Research published in the Journal of Family Planning and Reproductive Health Care found that endometriosis affects women’s sex lives, personal relationships, work life, and emotional well-being.

Endometriosis often takes a long time to be diagnosed and affects all areas of a women’s life, a study has found. Endometriosis is a chronic, recurring disease that is experienced by approximately 10 per cent of women worldwide. This number could be greatly understated as many women have not being diagnosed properly and many women still think period pain is normal.

But, while period pain is part of endometriosis, a significant portion of women with endometriosis are asymptomatic (meaning no symptoms) and only get diagnosed when there is a need for fertility treatment.
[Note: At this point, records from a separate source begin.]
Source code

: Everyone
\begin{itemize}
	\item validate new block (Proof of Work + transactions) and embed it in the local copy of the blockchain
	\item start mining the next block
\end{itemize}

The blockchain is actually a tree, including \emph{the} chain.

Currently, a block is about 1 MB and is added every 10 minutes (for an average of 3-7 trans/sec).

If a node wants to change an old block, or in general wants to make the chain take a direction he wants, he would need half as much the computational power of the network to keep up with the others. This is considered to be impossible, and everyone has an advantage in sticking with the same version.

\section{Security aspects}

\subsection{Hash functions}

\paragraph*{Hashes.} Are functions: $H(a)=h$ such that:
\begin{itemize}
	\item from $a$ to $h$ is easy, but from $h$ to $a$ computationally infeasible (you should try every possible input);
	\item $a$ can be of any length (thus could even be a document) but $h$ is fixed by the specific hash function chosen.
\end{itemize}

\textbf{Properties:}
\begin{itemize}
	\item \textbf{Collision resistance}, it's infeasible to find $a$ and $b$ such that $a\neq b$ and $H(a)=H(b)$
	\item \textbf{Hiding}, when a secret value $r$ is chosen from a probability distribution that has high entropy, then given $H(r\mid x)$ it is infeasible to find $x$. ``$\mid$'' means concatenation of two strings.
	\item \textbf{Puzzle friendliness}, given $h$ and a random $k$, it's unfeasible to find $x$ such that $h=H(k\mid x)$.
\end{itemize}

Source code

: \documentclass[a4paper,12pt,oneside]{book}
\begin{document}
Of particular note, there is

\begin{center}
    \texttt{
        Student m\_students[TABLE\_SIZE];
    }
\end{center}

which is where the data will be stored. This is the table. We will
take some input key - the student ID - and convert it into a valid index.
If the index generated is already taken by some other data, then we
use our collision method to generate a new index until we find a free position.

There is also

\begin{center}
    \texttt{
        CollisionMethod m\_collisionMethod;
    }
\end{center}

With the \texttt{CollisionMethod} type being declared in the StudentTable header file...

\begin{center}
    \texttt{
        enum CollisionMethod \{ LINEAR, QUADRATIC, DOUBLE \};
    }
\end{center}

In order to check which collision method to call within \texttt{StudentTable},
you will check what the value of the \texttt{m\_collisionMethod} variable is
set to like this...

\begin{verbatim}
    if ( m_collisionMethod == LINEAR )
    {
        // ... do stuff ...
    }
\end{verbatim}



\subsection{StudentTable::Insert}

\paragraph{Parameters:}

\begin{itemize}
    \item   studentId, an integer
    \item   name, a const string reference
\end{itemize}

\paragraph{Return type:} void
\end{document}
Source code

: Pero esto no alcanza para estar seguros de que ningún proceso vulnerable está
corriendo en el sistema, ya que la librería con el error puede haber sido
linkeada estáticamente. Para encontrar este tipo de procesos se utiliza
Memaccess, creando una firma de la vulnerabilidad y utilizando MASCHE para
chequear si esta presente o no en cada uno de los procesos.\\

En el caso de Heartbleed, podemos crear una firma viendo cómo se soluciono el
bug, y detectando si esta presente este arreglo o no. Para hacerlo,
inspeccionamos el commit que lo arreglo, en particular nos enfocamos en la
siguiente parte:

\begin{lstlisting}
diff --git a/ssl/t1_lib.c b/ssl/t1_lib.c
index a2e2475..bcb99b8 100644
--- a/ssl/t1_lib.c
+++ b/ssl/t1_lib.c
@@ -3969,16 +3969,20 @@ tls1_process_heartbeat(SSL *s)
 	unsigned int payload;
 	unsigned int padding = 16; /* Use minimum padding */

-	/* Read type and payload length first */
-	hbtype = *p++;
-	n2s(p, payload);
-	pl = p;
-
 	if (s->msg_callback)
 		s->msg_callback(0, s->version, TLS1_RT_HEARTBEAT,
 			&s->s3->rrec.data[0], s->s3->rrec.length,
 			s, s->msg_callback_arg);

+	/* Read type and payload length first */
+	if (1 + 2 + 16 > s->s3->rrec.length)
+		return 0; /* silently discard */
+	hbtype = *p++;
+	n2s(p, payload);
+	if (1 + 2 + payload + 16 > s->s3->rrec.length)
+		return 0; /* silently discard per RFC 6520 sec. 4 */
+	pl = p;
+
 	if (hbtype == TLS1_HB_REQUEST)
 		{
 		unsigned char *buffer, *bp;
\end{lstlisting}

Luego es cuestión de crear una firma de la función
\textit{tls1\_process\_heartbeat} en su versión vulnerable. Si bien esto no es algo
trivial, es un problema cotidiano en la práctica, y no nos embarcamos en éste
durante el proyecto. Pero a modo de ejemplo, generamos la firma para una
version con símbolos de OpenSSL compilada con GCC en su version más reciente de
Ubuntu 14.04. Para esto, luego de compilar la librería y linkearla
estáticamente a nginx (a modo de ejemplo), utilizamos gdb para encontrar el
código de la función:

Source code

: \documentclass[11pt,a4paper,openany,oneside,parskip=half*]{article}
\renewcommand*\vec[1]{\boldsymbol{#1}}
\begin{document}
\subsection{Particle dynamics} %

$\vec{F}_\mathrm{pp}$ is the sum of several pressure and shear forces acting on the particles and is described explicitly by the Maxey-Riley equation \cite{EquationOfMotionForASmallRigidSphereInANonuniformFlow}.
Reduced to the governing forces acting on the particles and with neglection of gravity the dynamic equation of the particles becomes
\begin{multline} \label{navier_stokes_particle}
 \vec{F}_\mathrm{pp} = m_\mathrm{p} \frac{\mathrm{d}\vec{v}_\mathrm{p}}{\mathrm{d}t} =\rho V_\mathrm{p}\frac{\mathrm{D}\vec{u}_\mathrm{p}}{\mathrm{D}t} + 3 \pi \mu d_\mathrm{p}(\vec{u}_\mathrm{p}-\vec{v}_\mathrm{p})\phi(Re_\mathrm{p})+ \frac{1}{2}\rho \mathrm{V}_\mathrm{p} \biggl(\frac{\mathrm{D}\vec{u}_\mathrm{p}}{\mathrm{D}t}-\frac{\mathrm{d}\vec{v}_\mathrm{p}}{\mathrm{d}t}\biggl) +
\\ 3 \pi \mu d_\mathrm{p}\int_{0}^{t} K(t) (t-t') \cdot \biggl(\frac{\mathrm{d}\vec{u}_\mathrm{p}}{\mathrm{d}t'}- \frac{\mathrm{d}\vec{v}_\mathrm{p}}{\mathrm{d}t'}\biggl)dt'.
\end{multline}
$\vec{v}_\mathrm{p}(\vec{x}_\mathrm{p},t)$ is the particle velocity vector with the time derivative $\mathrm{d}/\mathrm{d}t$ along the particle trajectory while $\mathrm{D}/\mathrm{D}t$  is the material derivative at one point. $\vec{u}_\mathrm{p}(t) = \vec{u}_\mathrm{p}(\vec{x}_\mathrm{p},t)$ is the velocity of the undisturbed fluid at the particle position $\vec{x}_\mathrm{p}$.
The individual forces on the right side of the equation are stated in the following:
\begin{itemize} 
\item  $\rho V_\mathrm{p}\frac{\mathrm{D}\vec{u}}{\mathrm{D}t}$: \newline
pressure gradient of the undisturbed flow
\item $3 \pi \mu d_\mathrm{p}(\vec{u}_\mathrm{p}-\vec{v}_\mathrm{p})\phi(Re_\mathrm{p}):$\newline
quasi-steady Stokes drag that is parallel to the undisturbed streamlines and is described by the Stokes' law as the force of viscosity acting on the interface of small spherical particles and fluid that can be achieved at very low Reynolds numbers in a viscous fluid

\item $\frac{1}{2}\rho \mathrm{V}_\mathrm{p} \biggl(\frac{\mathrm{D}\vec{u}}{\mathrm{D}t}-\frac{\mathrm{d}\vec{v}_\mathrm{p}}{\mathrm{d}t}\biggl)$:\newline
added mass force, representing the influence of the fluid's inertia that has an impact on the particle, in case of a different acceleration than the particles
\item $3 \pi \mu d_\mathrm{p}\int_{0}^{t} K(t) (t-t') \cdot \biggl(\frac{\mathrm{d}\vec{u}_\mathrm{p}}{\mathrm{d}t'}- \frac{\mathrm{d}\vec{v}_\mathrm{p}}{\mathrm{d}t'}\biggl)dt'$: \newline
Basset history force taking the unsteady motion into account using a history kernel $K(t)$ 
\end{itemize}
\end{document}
Common symptoms include of Endometriosis
• Painful menstruation,
• Heavy menstrual bleeding,
• Painful sex
• IBS like symptoms
• Bladder issues (UTI like symptoms)
• Ovulation Pain
• Pain with bowel movement
• Chronic Fatigue
• Infertility

The Research Unit at the School of Public Health and Preventive Medicine, reviewed a number of papers that documented women’s experiences of endometriosis. The most common theme was that women had experienced delays in diagnosis.

Many women feel they are being dismissed and this is evident in the fact that it often takes up to “10 years, or more” for women to be diagnosed properly.

The study found that women were more likely to be diagnosed sooner when they approached their doctor describing symptoms as fertility-related rather than a menstrual issue.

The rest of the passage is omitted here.